Having arrived at work post-hibernation, I turn on my computer to be greeted by a mail from GSK which reads– “re-entry to GSK orientation session”. Gradually it dawned upon me that the end of my PULSE assignment was near. The one question that was popping into my head whole of last week was “Have I created sustainable change during my assignment?” and this sentiment has been echoed by my fellow colleges also on their PULSE assignments. First things first, what is sustainability? The oxford dictionary defines sustainable /sustainability as “the ability to be maintained at a certain rate or level”. It is the ability to endure i.e., to replace existing resources with those of higher or equal value. We, PULSE volunteers are valuable resources to the NGO’s we are working with and as with any resource; we will soon be depleted (metaphorically speaking). So what happens next? Was our presence beneficial to the organization and did we effect change?Will the initiatives we championed continue to be implemented once we leave? Make no mistake, change does not occur overnight, let alone sustainable change. However, we as volunteers begin with the end in our mind.

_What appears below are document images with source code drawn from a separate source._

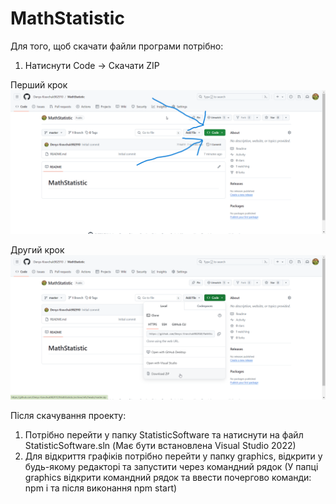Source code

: # MathStatistic

Для того, щоб скачати файли програми потрібно:

1. Натиснути Code -> Скачати ZIP

Перший крок
![Alt text](images/1.png)

Другий крок
![Alt text](images/2.png)


Після скачування проекту:
1. Потрібно перейти у папку StatisticSoftware та натиснути на файл StatisticSoftware.sln (Має бути встановлена Visual Studio 2022)
2. Для відкриття графіків потрібно перейти у папку graphics, відкрити у будь-якому редакторі та запустити через командний рядок
(У папці graphics відкрити командний рядок та ввести почергово команди: npm i та після виконання npm start)
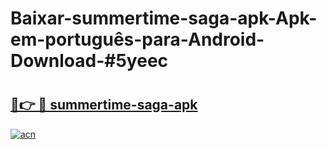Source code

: # Baixar-summertime-saga-apk-Apk-em-português​-para-Android-Download-#5yeec

# <h2><a href="https://ainizakaria.my?title=summertime-saga-apk&ref=24M">🔗👉 🔴 summertime-saga-apk</a></h2>

[![acn](https://github.com/user-attachments/assets/0f9c940e-d8b0-45ae-aac7-cd30a18b3e1c)](https://ainizakaria.my?title=summertime-saga-apk&ref=24M)

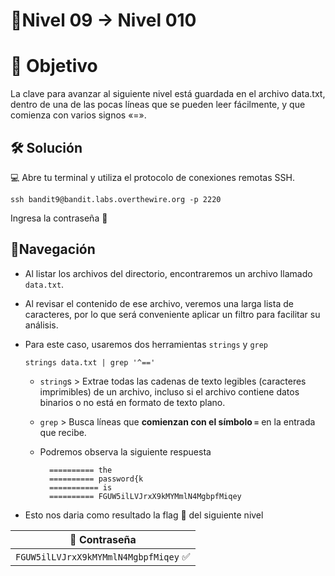 # 🧩Nivel 09 → Nivel 010

# 🎯 Objetivo

La clave para avanzar al siguiente nivel está guardada en el archivo data.txt, dentro de una de las pocas líneas que se pueden leer fácilmente, y que comienza con varios signos «=».

## 🛠️ Solución

💻 Abre tu terminal y utiliza el protocolo de conexiones remotas SSH.

    ssh bandit9@bandit.labs.overthewire.org -p 2220

Ingresa la contraseña 🚩

## 🧭Navegación

- Al listar los archivos del directorio, encontraremos un archivo llamado `data.txt`.
- Al revisar el contenido de ese archivo, veremos una larga lista de caracteres, por lo que será conveniente aplicar un filtro para facilitar su análisis.
- Para este caso, usaremos dos herramientas `strings` y `grep`
    
    `strings data.txt | grep '^=='`
    
    - `string`s > Extrae todas las cadenas de texto legibles (caracteres imprimibles) de un archivo, incluso si el archivo contiene datos binarios o no está en formato de texto plano.
    - `grep` > Busca líneas que **comienzan con el símbolo `=`** en la entrada que recibe.
    - Podremos observa la siguiente respuesta
    
            ========== the
            ========== password{k
            =========== is
            ========== FGUW5ilLVJrxX9kMYMmlN4MgbpfMiqey
    
    
- Esto nos daria como resultado la flag 🚩 del siguiente nivel

<div align="center">

| 🔐 Contraseña |
|:-------------:|
| `FGUW5ilLVJrxX9kMYMmlN4MgbpfMiqey` ✅ |

</div>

After much deliberation, I decided to keep my approach simple- sharing my skills, knowledge and experience with the NGO and letting them decide how they wanted to use it. Conversing with my manager at Amref, it was evident that the staff was keen on developing their writing and communication skills. Amref Tanzania’s staff are actively involved in the writing of proposals, manuscripts, abstracts, posters, project reports as well as writing of newsletters, interviewing beneficiaries and sharing stories with the media. My role with Amref involves working with project teams as well as the communications unit to aid them in these activities. Like the pieces of a puzzle falling perfectly into place, I was assigned the task of conducting capacity building sessions for the staff of the country and field offices of Tanzania on communications and writing.
The first capacity building session I facilitated was in collaboration with the health systems research unit of Amref TZ and an external facilitator from Muhimbili University. The week long workshop was held in Morogoro, a quaint little town 170-kms from Dar with magnificent views of clouds breaking over Mt.Uluguru range in the distance. The agenda was packed with sessions on scientific writing, manuscript writing, abstract writing and sharing best practices. The success of this session manifested in the form of completion of pending manuscripts and initiation of new ones post training.

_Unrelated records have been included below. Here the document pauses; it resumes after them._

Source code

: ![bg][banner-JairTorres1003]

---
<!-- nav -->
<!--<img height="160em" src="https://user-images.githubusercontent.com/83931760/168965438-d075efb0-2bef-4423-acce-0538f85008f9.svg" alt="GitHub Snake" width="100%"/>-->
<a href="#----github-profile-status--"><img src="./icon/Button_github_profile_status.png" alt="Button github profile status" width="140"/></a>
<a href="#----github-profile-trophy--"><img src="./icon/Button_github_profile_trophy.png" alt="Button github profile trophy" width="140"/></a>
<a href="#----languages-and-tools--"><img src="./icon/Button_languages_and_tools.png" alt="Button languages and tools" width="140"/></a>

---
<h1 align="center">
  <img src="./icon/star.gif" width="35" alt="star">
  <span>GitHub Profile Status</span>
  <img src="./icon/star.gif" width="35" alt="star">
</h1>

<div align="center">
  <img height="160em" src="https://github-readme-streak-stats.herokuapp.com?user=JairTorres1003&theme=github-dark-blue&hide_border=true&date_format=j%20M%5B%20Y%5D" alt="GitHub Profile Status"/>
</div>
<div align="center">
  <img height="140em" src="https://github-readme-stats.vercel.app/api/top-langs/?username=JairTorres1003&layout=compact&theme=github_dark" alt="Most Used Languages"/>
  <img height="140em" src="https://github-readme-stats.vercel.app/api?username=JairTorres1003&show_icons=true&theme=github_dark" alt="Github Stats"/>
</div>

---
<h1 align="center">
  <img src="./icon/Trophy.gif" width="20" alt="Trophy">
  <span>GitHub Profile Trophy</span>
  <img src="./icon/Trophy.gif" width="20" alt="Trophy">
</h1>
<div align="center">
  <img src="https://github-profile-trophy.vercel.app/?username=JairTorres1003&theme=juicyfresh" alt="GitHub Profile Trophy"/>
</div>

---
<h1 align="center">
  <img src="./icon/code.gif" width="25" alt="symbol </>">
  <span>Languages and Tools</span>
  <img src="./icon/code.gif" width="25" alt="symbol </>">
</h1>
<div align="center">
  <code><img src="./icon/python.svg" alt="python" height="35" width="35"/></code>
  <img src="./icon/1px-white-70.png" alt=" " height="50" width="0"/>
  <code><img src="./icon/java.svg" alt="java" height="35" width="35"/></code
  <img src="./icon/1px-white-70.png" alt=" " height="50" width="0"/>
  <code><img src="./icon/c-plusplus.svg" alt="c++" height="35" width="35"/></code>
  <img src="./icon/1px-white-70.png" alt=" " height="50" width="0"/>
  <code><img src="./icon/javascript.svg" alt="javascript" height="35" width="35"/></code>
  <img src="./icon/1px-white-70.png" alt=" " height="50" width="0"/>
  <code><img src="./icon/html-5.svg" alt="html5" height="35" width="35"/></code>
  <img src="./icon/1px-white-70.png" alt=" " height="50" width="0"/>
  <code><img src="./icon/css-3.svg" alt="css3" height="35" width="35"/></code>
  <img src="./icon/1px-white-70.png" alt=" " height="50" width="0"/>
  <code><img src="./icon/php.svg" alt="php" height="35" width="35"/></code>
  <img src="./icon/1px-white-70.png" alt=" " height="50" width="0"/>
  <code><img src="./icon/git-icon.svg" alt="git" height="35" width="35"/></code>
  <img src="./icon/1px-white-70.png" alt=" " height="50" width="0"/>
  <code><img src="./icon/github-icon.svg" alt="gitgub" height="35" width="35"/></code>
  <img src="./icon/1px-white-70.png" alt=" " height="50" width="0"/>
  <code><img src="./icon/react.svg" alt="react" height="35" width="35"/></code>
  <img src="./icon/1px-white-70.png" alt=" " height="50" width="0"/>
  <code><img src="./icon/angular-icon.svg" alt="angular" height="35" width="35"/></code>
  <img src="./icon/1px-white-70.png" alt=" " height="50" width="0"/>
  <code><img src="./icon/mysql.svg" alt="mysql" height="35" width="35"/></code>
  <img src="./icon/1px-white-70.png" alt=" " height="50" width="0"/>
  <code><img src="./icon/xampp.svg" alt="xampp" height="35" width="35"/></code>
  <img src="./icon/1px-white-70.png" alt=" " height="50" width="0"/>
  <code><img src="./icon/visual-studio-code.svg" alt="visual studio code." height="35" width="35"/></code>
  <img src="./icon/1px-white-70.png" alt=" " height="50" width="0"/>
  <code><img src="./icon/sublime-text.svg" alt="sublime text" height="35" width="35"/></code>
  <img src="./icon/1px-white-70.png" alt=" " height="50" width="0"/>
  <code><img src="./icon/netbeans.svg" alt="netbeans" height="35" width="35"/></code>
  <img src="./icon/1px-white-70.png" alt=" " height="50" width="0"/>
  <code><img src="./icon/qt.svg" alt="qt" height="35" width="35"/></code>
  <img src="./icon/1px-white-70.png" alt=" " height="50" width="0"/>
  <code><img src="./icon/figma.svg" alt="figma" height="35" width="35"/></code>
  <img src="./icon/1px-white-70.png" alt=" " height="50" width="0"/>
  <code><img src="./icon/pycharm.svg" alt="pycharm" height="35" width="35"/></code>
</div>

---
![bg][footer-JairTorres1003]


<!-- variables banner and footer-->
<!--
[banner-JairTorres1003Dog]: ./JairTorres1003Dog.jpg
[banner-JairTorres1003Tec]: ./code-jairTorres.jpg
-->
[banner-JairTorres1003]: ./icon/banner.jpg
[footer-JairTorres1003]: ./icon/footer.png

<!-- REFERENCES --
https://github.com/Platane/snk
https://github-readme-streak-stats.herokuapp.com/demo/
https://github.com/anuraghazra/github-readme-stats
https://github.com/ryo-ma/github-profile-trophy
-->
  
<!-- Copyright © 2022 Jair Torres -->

The second session was conducted last month along with the communications unit of Amref TZ and trainers from University of Dar es Salaam’s School of Journalism and mass communication (SJMC). The scope of the training’s was different this time around. The focus was on the use of social media for creating brand visibility, ethical reporting of stories collected in the field, interview skills, writing stories, editing and proofreading, etc,. Since the content was more upbeat and informal the sessions were also informal with games and activities and sharing personal experience and learning’s rather than just presenting slides.

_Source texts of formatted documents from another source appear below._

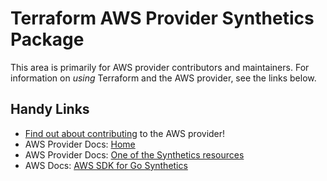 # Terraform AWS Provider Synthetics Package
<!-- markdownlint-disable MD026 -->
This area is primarily for AWS provider contributors and maintainers. For information on _using_ Terraform and the AWS provider, see the links below.


## Handy Links
* [Find out about contributing](../../../docs/contributing) to the AWS provider!
* AWS Provider Docs: [Home](https://registry.terraform.io/providers/hashicorp/aws/latest/docs)
* AWS Provider Docs: [One of the Synthetics resources](https://registry.terraform.io/providers/hashicorp/aws/latest/docs/resources/synthetics_canary)
* AWS Docs: [AWS SDK for Go Synthetics](https://docs.aws.amazon.com/sdk-for-go/api/service/synthetics/)
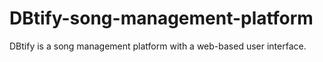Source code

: # DBtify-song-management-platform
 DBtify is a song management platform with a web-based user interface.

What fascinated me the most about this experience was that I gained a whole new perspective and respect for the complexities involved in communication. The ways and means of communication varies vastly in Africa than other parts of the world and I am not even going to delve into the cultural aspects of it. The world today, increasingly communicates via the internet, especially social media. However, in Africa, majority of the people still don’t have access to smart phones, computers or even television. Amref communicates to the majority of its beneficiaries using face to face interactions, radio broadcasts and by distributing pamphlets and flyers at social gatherings. These means of communication might seem outdated, but this is what works here and you develop on things which work. For example: many regions have limited to no electricity, let alone having access to television or the internet. Therefore, the need of the hour is to get the foundation in place prior to building different communication platforms. Having said this, Africa is embracing technology and its immense possibilities (read my other blog for more on this- https://gskpulsevolunteers.com/2015/08/21/technology-transforming-lives-in-more-ways-than-one/).
Apart from conducting capacity building sessions, I am also involved in the setting up of processes and databases around communications at Amref TZ which did not exist previously. I have also been involved in establishing the organizations presence across popular social media platforms.
This incredible opportunity has afforded me the luxury of traveling, meeting new people, interacting with educational institutions and understanding the needs of a wide range of audience. It has also helped me improve my presentation and training skills, but most importantly I have gained a lot of new friends. So coming back to the question-“Have I created sustainable change”? I would have to say yes, in my own small ways, I have.